Task material: Begin

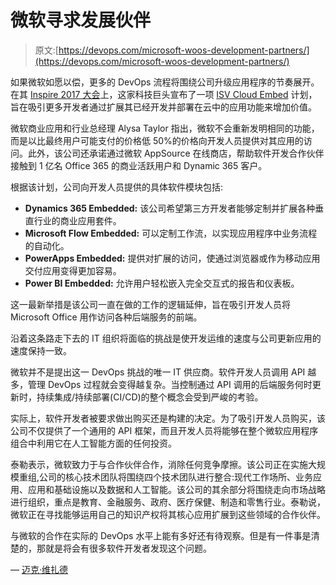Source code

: # 微软寻求发展伙伴

> 原文:[https://devops.com/microsoft-woos-development-partners/](https://devops.com/microsoft-woos-development-partners/)

如果微软如愿以偿，更多的 DevOps 流程将围绕公司升级应用程序的节奏展开。在其 [Inspire 2017 大会](https://partner.microsoft.com/en-us/inspire/)上，这家科技巨头宣布了一项 [ISV Cloud Embed](https://community.dynamics.com/b/msftdynamicsblog/archive/2017/07/10/building-intelligent-business-applications) 计划，旨在吸引更多开发者通过扩展其已经开发并部署在云中的应用功能来增加价值。

微软商业应用和行业总经理 Alysa Taylor 指出，微软不会重新发明相同的功能，而是以比最终用户可能支付的价格低 50%的价格向开发人员提供对其应用的访问。此外，该公司还承诺通过微软 AppSource 在线商店，帮助软件开发合作伙伴接触到 1 亿名 Office 365 的商业活跃用户和 Dynamic 365 客户。

根据该计划，公司向开发人员提供的具体软件模块包括:

*   **Dynamics 365 Embedded:** 该公司希望第三方开发者能够定制并扩展各种垂直行业的商业应用套件。
*   **Microsoft Flow Embedded:** 可以定制工作流，以实现应用程序中业务流程的自动化。
*   **PowerApps Embedded:** 提供对扩展的访问，使通过浏览器或作为移动应用交付应用变得更加容易。
*   **Power BI Embedded:** 允许用户轻松嵌入完全交互式的报告和仪表板。

这一最新举措是该公司一直在做的工作的逻辑延伸，旨在吸引开发人员将 Microsoft Office 用作访问各种后端服务的前端。

沿着这条路走下去的 IT 组织将面临的挑战是使开发运维的速度与公司更新应用的速度保持一致。

微软并不是提出这一 DevOps 挑战的唯一 IT 供应商。软件开发人员调用 API 越多，管理 DevOps 过程就会变得越复杂。当控制通过 API 调用的后端服务何时更新时，持续集成/持续部署(CI/CD)的整个概念会受到严峻的考验。

实际上，软件开发者被要求做出购买还是构建的决定。为了吸引开发人员购买，该公司不仅提供了一个通用的 API 框架，而且开发人员将能够在整个微软应用程序组合中利用它在人工智能方面的任何投资。

泰勒表示，微软致力于与合作伙伴合作，消除任何竞争摩擦。该公司正在实施大规模重组,公司的核心技术团队将围绕四个技术团队进行整合:现代工作场所、业务应用、应用和基础设施以及数据和人工智能。该公司的其余部分将围绕走向市场战略进行组织，重点是教育、金融服务、政府、医疗保健、制造和零售行业。泰勒说，微软正在寻找能够运用自己的知识产权将其核心应用扩展到这些领域的合作伙伴。

与微软的合作在实际的 DevOps 水平上能有多好还有待观察。但是有一件事是清楚的，那就是将会有很多软件开发者发现这个问题。

— [迈克·维扎德](https://devops.com/author/mike-vizard/)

Task material: End

Assignment: Reprint the listing above verbatim but drop the images.

Exercise output:
Source code

: # 微软寻求发展伙伴

> 原文:[https://devops.com/microsoft-woos-development-partners/](https://devops.com/microsoft-woos-development-partners/)

如果微软如愿以偿，更多的 DevOps 流程将围绕公司升级应用程序的节奏展开。在其 [Inspire 2017 大会](https://partner.microsoft.com/en-us/inspire/)上，这家科技巨头宣布了一项 [ISV Cloud Embed](https://community.dynamics.com/b/msftdynamicsblog/archive/2017/07/10/building-intelligent-business-applications) 计划，旨在吸引更多开发者通过扩展其已经开发并部署在云中的应用功能来增加价值。

微软商业应用和行业总经理 Alysa Taylor 指出，微软不会重新发明相同的功能，而是以比最终用户可能支付的价格低 50%的价格向开发人员提供对其应用的访问。此外，该公司还承诺通过微软 AppSource 在线商店，帮助软件开发合作伙伴接触到 1 亿名 Office 365 的商业活跃用户和 Dynamic 365 客户。

根据该计划，公司向开发人员提供的具体软件模块包括:

*   **Dynamics 365 Embedded:** 该公司希望第三方开发者能够定制并扩展各种垂直行业的商业应用套件。
*   **Microsoft Flow Embedded:** 可以定制工作流，以实现应用程序中业务流程的自动化。
*   **PowerApps Embedded:** 提供对扩展的访问，使通过浏览器或作为移动应用交付应用变得更加容易。
*   **Power BI Embedded:** 允许用户轻松嵌入完全交互式的报告和仪表板。

这一最新举措是该公司一直在做的工作的逻辑延伸，旨在吸引开发人员将 Microsoft Office 用作访问各种后端服务的前端。

沿着这条路走下去的 IT 组织将面临的挑战是使开发运维的速度与公司更新应用的速度保持一致。

微软并不是提出这一 DevOps 挑战的唯一 IT 供应商。软件开发人员调用 API 越多，管理 DevOps 过程就会变得越复杂。当控制通过 API 调用的后端服务何时更新时，持续集成/持续部署(CI/CD)的整个概念会受到严峻的考验。

实际上，软件开发者被要求做出购买还是构建的决定。为了吸引开发人员购买，该公司不仅提供了一个通用的 API 框架，而且开发人员将能够在整个微软应用程序组合中利用它在人工智能方面的任何投资。

泰勒表示，微软致力于与合作伙伴合作，消除任何竞争摩擦。该公司正在实施大规模重组,公司的核心技术团队将围绕四个技术团队进行整合:现代工作场所、业务应用、应用和基础设施以及数据和人工智能。该公司的其余部分将围绕走向市场战略进行组织，重点是教育、金融服务、政府、医疗保健、制造和零售行业。泰勒说，微软正在寻找能够运用自己的知识产权将其核心应用扩展到这些领域的合作伙伴。

与微软的合作在实际的 DevOps 水平上能有多好还有待观察。但是有一件事是清楚的，那就是将会有很多软件开发者发现这个问题。

— [迈克·维扎德](https://devops.com/author/mike-vizard/)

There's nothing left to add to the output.